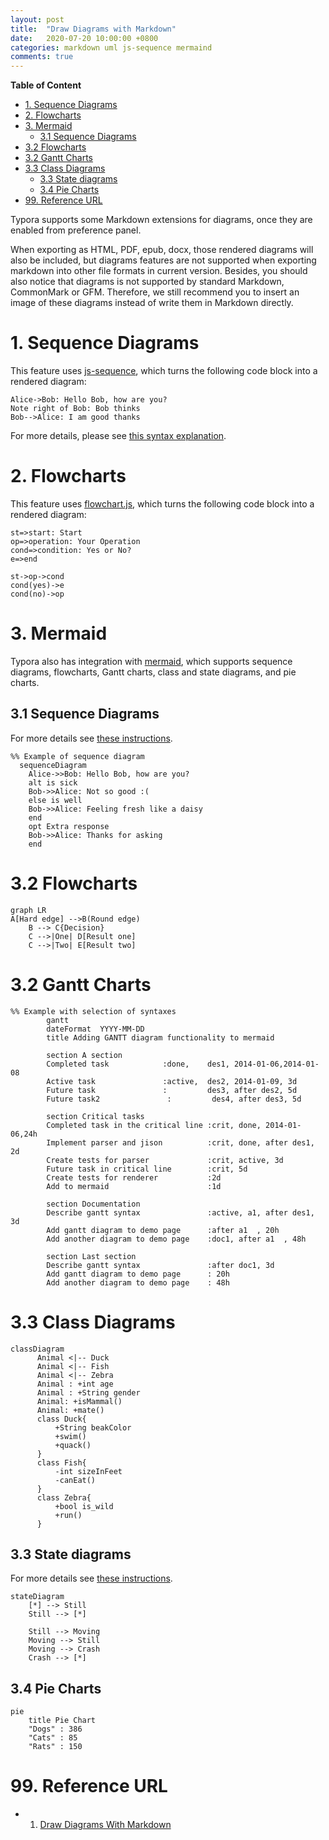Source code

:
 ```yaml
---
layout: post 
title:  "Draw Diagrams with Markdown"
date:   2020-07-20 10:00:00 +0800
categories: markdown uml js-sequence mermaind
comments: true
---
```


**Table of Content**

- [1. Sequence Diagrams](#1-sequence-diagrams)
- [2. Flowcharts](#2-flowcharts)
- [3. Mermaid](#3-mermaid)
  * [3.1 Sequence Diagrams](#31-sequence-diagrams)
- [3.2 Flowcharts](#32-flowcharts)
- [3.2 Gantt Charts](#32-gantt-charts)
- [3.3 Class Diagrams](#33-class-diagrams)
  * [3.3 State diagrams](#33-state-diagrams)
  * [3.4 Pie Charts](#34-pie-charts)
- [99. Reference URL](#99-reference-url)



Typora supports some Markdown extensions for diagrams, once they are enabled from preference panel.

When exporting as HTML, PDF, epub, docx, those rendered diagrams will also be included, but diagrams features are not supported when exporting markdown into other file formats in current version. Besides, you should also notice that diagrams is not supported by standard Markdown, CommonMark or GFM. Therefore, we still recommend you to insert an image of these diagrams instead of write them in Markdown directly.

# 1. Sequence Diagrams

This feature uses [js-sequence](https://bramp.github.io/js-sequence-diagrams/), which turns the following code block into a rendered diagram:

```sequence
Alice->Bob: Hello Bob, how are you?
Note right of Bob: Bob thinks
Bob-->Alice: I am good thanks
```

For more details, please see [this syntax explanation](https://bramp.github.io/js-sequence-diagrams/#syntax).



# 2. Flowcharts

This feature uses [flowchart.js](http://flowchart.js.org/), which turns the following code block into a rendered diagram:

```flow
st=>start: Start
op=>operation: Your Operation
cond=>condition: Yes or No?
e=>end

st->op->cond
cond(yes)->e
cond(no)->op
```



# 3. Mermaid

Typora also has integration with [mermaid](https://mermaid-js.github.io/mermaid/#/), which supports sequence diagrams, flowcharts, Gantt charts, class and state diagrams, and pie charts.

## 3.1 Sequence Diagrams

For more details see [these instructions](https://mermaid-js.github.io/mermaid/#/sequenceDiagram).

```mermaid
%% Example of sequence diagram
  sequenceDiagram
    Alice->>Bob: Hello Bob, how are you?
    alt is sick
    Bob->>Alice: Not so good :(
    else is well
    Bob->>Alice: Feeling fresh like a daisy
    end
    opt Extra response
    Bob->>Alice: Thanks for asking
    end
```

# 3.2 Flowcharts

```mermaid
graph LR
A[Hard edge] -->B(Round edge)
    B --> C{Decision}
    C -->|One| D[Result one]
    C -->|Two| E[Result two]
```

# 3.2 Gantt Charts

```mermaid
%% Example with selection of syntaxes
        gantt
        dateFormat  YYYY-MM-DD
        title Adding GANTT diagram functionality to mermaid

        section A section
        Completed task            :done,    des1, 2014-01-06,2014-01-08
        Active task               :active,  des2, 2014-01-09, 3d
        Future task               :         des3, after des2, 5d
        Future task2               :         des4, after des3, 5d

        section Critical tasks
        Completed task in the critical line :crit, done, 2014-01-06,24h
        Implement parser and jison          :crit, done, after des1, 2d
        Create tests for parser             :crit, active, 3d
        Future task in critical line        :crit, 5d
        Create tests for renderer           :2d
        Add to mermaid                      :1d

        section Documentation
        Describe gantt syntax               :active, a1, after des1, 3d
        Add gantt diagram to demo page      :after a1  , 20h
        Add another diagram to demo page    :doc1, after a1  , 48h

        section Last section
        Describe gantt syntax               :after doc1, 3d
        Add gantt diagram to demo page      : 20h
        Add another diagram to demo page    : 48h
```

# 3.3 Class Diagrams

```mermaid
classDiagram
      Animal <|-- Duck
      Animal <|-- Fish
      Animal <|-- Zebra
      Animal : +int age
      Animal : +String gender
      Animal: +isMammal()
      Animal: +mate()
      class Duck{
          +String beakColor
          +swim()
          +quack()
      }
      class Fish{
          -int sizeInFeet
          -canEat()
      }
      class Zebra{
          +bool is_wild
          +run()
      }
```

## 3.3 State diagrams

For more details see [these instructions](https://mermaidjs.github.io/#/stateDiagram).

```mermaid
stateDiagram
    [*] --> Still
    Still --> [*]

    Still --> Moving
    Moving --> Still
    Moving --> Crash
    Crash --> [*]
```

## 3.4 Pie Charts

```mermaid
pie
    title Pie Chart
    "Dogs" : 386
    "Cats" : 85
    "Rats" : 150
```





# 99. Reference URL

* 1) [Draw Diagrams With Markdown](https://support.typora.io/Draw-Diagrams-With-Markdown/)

-----

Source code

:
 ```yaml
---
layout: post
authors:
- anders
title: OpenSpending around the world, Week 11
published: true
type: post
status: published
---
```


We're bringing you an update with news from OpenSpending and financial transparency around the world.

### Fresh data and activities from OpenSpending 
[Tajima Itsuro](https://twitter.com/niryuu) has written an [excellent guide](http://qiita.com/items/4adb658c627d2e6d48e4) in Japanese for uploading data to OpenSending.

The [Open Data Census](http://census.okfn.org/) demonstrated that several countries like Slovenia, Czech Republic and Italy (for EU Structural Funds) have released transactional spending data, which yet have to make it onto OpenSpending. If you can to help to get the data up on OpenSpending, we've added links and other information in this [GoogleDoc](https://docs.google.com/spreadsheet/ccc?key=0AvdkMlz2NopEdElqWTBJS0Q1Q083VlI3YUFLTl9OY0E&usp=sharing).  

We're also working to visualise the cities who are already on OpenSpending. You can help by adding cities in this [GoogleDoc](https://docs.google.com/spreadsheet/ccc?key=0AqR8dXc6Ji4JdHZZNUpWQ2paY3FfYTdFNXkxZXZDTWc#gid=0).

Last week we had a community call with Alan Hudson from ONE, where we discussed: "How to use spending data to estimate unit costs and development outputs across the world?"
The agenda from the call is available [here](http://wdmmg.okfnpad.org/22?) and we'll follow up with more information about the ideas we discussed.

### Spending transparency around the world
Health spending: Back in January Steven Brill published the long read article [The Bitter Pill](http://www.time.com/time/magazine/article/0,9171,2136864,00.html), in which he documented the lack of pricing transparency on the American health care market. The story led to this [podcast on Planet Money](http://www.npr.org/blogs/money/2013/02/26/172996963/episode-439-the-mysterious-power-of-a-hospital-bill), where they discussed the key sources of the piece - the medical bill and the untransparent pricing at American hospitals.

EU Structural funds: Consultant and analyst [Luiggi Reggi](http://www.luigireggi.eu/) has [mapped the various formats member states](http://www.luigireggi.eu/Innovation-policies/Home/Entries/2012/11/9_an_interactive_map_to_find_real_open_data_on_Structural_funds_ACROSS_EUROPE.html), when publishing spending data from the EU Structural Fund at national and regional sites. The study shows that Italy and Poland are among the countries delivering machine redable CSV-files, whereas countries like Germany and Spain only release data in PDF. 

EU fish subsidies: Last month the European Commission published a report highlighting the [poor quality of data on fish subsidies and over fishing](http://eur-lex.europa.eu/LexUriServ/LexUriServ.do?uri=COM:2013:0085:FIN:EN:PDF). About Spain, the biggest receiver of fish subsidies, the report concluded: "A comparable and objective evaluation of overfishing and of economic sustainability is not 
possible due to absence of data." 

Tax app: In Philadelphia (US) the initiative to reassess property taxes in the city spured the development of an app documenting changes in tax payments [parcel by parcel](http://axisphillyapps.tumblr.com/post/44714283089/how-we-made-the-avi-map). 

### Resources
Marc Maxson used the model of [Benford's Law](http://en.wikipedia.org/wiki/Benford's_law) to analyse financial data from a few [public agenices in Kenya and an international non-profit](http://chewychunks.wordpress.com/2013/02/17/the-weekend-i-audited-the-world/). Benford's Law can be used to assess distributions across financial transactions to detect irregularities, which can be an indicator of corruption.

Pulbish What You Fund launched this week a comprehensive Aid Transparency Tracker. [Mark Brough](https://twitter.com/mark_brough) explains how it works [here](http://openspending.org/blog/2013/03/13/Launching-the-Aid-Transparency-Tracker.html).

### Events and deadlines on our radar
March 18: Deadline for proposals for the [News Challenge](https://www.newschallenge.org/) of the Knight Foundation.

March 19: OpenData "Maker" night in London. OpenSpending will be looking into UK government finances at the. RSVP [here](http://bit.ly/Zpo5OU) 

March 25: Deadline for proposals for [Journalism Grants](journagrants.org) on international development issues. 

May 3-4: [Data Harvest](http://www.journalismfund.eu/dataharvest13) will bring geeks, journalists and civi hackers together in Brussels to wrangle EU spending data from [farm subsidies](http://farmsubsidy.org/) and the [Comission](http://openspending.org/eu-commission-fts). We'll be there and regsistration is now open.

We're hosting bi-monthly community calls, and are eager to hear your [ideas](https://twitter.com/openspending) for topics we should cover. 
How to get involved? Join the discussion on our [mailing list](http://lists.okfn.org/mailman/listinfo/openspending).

-----

» **Assignment**
From the entries above, copy every line that holds the word "tests".

» **Response below**
        Create tests for parser             :crit, active, 3d
        Create tests for renderer           :2d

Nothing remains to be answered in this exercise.